Monday, March 21, 2011

saya dan mario

Pertemuan pertama saya dengan Mario Vargas Llosa adalah saat kakak saya menyerahkan novel pertamanya, The Time of The Hero untuk diterjemahkan, sekira tahun lalu. Pikiran pertama saya adalah, ""Shit, panjang kieu..." Tapi saya menerimanya, siapa tahu novelnya bagus. Saya tidak pernah mendengar tentang Mario Vargas Llosa sebelumnya, mungkin karena memang saya kurang gaul, dan saya pikir dia penulis yang kurang penting dibanding Gabriel Garcia Marquez. Pada halaman-halaman awal, saya sudah mengira bahwa novelnya akan menarik, tapi saya menemui kesulitan besar karena novel itu berkisah tentang Akademi Militer, sedang saya, meskipun punya kakek pensiunan tentara, amat tak akrab dengan lingkungan akademi militer.

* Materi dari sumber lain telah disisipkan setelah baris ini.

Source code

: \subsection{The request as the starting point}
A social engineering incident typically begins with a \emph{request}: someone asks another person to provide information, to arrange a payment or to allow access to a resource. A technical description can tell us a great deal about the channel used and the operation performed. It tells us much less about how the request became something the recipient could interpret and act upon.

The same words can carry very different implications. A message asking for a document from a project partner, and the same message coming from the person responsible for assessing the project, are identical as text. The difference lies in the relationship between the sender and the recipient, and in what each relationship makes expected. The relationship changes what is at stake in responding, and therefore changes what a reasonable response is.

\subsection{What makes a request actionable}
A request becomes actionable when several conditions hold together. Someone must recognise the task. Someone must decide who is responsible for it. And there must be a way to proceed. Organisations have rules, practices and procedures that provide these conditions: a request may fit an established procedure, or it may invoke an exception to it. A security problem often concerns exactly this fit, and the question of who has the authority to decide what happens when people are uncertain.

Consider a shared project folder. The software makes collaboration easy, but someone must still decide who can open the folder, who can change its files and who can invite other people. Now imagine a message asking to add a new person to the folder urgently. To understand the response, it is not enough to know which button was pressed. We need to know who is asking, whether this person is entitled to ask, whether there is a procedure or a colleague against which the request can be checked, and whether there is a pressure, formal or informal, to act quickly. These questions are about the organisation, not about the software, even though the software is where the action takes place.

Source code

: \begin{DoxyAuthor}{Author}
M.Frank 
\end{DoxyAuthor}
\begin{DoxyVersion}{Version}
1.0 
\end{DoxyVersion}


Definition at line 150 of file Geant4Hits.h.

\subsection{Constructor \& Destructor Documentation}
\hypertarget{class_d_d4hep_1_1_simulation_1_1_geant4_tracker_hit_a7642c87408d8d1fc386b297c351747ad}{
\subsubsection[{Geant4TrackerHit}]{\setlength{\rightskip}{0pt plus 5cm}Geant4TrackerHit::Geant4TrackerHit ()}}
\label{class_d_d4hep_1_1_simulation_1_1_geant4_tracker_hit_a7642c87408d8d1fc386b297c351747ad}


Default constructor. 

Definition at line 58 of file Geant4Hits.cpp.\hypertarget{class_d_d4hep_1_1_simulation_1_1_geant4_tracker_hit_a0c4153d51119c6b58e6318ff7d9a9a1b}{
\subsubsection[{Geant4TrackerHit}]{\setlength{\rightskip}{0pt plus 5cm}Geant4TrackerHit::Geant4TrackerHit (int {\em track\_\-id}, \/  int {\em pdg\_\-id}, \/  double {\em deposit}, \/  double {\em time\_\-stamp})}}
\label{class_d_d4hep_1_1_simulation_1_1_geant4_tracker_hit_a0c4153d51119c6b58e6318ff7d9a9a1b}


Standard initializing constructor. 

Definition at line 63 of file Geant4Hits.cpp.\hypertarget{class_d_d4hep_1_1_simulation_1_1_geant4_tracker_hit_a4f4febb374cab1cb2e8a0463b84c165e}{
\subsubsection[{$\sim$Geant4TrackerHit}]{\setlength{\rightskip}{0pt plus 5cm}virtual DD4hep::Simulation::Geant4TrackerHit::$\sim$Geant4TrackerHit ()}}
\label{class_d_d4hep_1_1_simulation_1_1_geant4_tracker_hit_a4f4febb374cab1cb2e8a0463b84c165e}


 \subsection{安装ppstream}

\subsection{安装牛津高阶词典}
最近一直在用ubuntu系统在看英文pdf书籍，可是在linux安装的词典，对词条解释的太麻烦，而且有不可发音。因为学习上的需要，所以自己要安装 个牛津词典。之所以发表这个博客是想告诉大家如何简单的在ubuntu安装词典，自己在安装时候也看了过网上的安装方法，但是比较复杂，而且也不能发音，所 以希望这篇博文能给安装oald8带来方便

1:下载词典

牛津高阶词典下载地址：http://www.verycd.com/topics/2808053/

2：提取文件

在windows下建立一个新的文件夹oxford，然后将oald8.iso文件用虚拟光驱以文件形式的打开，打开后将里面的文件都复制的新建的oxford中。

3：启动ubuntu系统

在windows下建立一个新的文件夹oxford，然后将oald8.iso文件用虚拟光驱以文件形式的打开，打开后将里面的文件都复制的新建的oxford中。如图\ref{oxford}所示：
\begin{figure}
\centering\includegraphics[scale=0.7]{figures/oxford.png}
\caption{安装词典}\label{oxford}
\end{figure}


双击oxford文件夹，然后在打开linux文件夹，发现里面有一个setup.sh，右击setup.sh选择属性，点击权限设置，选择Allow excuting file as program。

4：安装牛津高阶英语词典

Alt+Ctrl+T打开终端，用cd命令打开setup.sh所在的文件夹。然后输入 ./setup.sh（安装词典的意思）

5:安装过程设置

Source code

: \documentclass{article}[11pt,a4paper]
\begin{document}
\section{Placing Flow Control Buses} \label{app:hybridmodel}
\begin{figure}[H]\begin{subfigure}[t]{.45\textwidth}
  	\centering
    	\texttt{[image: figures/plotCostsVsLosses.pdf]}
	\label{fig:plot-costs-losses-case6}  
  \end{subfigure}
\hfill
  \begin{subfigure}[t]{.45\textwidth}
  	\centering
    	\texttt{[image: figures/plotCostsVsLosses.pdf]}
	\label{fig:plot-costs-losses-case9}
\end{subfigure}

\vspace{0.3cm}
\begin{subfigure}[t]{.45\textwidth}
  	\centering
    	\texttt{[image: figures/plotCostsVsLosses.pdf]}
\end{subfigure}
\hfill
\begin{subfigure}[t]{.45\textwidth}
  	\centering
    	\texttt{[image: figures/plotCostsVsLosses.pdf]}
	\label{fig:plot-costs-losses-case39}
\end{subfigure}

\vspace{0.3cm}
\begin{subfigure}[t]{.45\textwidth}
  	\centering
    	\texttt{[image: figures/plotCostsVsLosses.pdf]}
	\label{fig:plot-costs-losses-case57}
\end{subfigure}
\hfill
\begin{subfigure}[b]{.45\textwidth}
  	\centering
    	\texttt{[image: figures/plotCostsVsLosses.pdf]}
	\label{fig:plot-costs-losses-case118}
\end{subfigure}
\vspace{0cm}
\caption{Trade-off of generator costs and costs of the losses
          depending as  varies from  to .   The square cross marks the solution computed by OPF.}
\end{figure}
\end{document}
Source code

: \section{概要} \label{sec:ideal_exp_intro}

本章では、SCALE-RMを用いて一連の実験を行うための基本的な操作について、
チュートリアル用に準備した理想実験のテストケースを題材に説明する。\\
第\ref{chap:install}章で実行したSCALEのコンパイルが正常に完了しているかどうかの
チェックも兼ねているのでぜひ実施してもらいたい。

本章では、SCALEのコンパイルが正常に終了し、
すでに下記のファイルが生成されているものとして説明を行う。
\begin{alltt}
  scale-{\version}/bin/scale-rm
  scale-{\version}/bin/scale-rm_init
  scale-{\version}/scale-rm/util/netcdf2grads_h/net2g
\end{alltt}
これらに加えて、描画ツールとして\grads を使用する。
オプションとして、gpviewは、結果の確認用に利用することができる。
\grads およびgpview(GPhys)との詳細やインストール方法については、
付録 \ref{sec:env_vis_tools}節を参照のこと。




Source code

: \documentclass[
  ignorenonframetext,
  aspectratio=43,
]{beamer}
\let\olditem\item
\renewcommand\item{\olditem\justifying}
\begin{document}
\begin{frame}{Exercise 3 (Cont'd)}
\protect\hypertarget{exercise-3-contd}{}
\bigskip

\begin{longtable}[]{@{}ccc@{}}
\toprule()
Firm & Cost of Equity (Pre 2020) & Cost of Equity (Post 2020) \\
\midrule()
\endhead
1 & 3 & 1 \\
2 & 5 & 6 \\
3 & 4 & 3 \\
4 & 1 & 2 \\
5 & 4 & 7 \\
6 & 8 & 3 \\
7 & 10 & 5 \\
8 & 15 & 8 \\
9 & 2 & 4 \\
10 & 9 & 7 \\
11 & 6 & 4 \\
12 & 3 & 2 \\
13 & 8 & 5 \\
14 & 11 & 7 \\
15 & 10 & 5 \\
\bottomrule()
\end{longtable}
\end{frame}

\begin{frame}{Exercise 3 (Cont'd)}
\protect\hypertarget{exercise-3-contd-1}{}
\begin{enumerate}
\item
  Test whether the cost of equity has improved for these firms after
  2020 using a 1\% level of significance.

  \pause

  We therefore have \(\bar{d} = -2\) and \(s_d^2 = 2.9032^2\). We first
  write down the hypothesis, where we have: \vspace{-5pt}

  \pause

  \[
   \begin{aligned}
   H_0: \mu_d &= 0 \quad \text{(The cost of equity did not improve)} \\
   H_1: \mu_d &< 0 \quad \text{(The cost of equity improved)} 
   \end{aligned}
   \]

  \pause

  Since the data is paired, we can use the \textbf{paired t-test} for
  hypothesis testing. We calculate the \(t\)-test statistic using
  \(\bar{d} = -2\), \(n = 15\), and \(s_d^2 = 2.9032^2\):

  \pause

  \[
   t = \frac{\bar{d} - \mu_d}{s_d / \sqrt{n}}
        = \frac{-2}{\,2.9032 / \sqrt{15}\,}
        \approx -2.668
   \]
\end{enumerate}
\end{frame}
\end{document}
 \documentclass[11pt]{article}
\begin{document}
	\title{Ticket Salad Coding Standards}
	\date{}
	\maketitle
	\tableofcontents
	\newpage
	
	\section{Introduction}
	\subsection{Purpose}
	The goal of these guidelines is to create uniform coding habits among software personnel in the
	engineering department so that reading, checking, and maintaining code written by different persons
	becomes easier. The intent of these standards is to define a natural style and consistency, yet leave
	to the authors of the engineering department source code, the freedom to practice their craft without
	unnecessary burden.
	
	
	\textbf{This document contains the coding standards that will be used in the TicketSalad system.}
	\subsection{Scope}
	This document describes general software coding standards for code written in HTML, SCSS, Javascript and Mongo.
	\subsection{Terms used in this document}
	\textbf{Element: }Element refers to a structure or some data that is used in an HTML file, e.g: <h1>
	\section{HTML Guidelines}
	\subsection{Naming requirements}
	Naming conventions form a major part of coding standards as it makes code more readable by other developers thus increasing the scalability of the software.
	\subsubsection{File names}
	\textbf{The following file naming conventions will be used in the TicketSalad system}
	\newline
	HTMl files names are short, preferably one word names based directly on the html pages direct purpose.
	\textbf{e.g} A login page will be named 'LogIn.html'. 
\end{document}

Setelah mengerjakan berhalaman-halaman, saya amat tertarik dengan novel itu, saya tak bisa berhenti membacanya, dan mulai penasaran dengan si pengarang. Maka, seperti remaja belasan tahun yang gandrung pada selebritis saya mulai bertanya-tanya pada Google. Damn, ternyata dia lebih dari sekadar tenar, dia salahsatu sastrawan terpenting abad duapuluh. dia bahkan terlibat jauh dalam politik. Fujimori, yang saya tahu dari berita karena ia kabur ke Jepang dan sekarang dipenjara, adalah yang pada tahun 1990 mengalahkannya dalam pemilu presiden. Wow! Penemuan saya membuat saya senang, tapi juga ketakutan karena saya takut hasil terjemah saya jelek.



Saya berusaha fokus mengerjakannya sebaik mungkin. Hal pertama adalah saya harus mengenal Peru, terutama kota Lima, karena jusul asli novel itu adalah La Ciudad y Los Perros, yang artinya Kota dan Para Anjing. beruntung, saat itu saya sedang mengambil matakuliah Antropologi Perkotaan, dan saya memilih essay tentang kota Lima untuk tugas dan presentasi, agar saya mendapat gambaran tentang kota tersebut. Hal lain yang membuat saya sedikit kesulitan adalah pemetaan kota itu. Saya, yang sering tersasar di kota sendiri agak bingung saat Mario membicarakan tempat-tempat, jalan-jalan, dan peta yang saya dapat dari google kurang memadai untuk membuat saya mengerti tata letak, tata kota itu. Sampai sekarang, saya masih ingat kesalahan-kesalahan terjemahan itu jika saya sedang membaca hasil karya terjemahan, atau bahkan karya dalam bahasa Indonesia. Agak lebay, memang. Oke, sangat lebay. Tapi biarlah lebay, biar saya tidak terlalu berbeda sama orang lain :P



Balik lagi ke Mario Vargas Llosa. Kamis, tanggal 07 Oktober 2010 petang adalah kali pertama saya mengetahui bahwa dia memperoleh anugerah Nobel di bidang Sastra, dan sejak itu, saya cengar-cengir senang sepanjang malam, ikut senang, ikut bersemangat, meski saya pikir, mestinya dia dapat ini dari dulu, dan akhirnya panitia Nobel kembali memilih sastrawan terkenal juga. Saya berusaha mencari alamat emailnya, dan berniat mengirim email norak yang menyatakan bahwa saya adalah salahsatu penggemarnya, dan saya ikut senang dia dapat Nobel. Sayang, niat itu tidak pernah terlaksana, karena saya, si gaptek ini, tidak berhasil menemukan emailnya. Saya masih berharap bisa menghubunginya, dan membicarakan karya-karyanya, pandangan politiknya (apakah ia masih percaya pada pasar bebas, yang sebenarnya tidak banyak memberi kebebasan selain kebebasan pada orang kaya untuk semakin kaya, kebebasan pada jurang pemisah antara kaya-miskin supaya dia tambah nganga?)





yah begitulah. (asa banyak yang mau ditulis teh tapi lupa lagi.)